Stored data
○ ○ ○ ○ ○ ○ ○
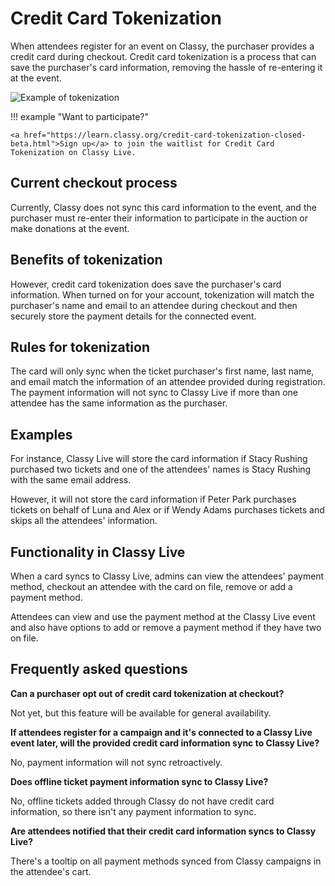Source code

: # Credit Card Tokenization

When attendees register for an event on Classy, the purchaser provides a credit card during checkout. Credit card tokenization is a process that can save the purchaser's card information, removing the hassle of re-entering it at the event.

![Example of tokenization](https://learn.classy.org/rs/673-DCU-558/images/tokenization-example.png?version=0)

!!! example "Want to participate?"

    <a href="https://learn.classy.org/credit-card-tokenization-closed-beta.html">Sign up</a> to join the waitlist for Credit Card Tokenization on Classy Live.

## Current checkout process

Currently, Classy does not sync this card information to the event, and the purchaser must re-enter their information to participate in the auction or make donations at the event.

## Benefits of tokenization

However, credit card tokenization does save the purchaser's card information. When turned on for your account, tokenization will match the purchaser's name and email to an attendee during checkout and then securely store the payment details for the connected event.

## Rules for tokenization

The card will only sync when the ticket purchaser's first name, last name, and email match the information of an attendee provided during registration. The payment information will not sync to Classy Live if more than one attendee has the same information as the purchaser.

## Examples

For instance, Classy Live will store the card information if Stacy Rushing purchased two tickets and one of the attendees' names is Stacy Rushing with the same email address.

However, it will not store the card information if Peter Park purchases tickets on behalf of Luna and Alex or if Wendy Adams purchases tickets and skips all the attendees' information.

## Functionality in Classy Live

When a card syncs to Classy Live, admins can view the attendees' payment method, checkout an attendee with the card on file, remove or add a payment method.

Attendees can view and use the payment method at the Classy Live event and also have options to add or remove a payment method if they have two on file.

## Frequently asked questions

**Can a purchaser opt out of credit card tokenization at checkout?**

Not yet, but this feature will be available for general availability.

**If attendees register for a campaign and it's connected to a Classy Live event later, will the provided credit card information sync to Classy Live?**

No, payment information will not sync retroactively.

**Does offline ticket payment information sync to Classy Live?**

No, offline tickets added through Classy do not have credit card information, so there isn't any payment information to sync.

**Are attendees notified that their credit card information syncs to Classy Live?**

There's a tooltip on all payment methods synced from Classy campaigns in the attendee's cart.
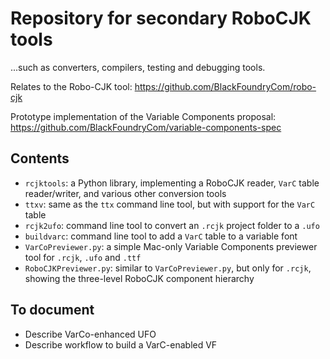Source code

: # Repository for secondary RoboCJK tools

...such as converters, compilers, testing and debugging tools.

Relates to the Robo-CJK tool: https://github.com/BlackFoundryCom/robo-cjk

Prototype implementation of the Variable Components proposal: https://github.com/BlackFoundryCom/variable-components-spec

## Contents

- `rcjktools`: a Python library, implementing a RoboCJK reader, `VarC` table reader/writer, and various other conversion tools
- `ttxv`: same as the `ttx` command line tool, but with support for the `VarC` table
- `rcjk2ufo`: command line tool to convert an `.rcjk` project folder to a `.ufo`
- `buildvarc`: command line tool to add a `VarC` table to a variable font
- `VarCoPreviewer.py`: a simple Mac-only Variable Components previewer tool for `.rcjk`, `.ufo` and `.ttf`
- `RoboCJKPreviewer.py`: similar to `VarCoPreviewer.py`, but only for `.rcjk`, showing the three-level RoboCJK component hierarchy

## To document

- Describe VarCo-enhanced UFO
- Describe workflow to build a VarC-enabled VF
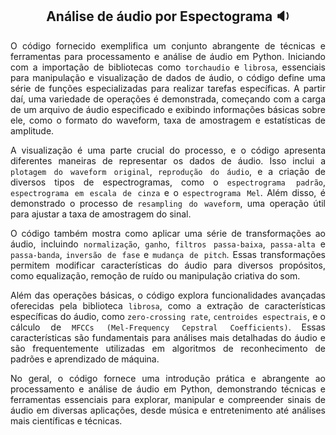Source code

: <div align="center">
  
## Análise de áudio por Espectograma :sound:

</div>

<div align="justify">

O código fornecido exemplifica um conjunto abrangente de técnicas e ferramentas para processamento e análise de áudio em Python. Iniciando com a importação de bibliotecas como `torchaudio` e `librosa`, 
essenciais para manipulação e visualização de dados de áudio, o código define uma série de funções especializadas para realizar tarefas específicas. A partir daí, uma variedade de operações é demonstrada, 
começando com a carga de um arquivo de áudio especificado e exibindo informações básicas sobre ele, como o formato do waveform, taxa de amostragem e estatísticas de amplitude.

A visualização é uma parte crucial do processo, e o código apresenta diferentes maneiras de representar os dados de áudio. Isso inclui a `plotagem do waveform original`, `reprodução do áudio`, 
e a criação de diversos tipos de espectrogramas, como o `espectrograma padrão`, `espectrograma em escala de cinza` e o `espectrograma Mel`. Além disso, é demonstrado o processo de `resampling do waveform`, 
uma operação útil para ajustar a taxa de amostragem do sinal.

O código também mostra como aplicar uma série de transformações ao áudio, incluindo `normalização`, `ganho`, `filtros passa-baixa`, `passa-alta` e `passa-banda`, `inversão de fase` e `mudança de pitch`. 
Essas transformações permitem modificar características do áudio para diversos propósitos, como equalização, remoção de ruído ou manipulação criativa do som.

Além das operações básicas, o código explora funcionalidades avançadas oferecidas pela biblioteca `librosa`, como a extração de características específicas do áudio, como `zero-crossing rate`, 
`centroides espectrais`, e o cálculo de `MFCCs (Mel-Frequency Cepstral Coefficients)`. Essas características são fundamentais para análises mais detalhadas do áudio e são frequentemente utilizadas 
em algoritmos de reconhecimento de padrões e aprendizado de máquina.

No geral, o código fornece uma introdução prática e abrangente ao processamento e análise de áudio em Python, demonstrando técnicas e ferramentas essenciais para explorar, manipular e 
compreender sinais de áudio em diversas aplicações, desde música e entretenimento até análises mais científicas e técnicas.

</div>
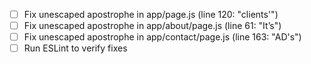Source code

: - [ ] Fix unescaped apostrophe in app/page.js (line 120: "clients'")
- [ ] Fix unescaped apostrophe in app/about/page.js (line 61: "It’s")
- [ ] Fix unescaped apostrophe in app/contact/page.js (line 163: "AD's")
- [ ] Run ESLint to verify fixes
○ ○ ○ ○ ○ ○ ○
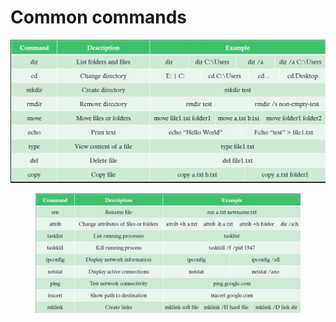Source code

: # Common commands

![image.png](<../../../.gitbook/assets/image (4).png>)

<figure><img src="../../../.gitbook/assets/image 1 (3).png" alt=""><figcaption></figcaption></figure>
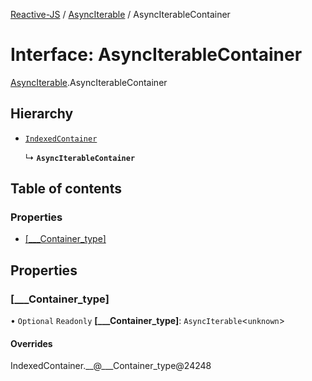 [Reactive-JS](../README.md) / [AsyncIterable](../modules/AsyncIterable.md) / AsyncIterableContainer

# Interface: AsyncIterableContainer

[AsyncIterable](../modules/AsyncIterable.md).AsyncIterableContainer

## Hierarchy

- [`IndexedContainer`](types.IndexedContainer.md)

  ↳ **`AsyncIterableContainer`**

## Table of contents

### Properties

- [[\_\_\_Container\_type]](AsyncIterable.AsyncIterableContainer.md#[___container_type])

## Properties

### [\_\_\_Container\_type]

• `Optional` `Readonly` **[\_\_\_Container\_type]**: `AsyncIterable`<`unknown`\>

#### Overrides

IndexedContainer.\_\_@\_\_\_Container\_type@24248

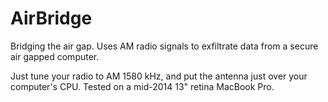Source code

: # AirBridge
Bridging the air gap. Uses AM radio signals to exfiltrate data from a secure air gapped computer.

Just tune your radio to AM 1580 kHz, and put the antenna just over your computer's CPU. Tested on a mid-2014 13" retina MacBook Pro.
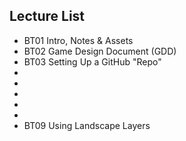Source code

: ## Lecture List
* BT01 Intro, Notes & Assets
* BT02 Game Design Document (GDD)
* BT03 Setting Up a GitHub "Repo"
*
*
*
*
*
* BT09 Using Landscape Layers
○ ○ ○ ○ ○ ○ ○
__What the exercise asks__.
Extract every line above that contains the word "radio".

__Result of the exercise__.
Bridging the air gap. Uses AM radio signals to exfiltrate data from a secure air gapped computer.
Just tune your radio to AM 1580 kHz, and put the antenna just over your computer's CPU. Tested on a mid-2014 13" retina MacBook Pro.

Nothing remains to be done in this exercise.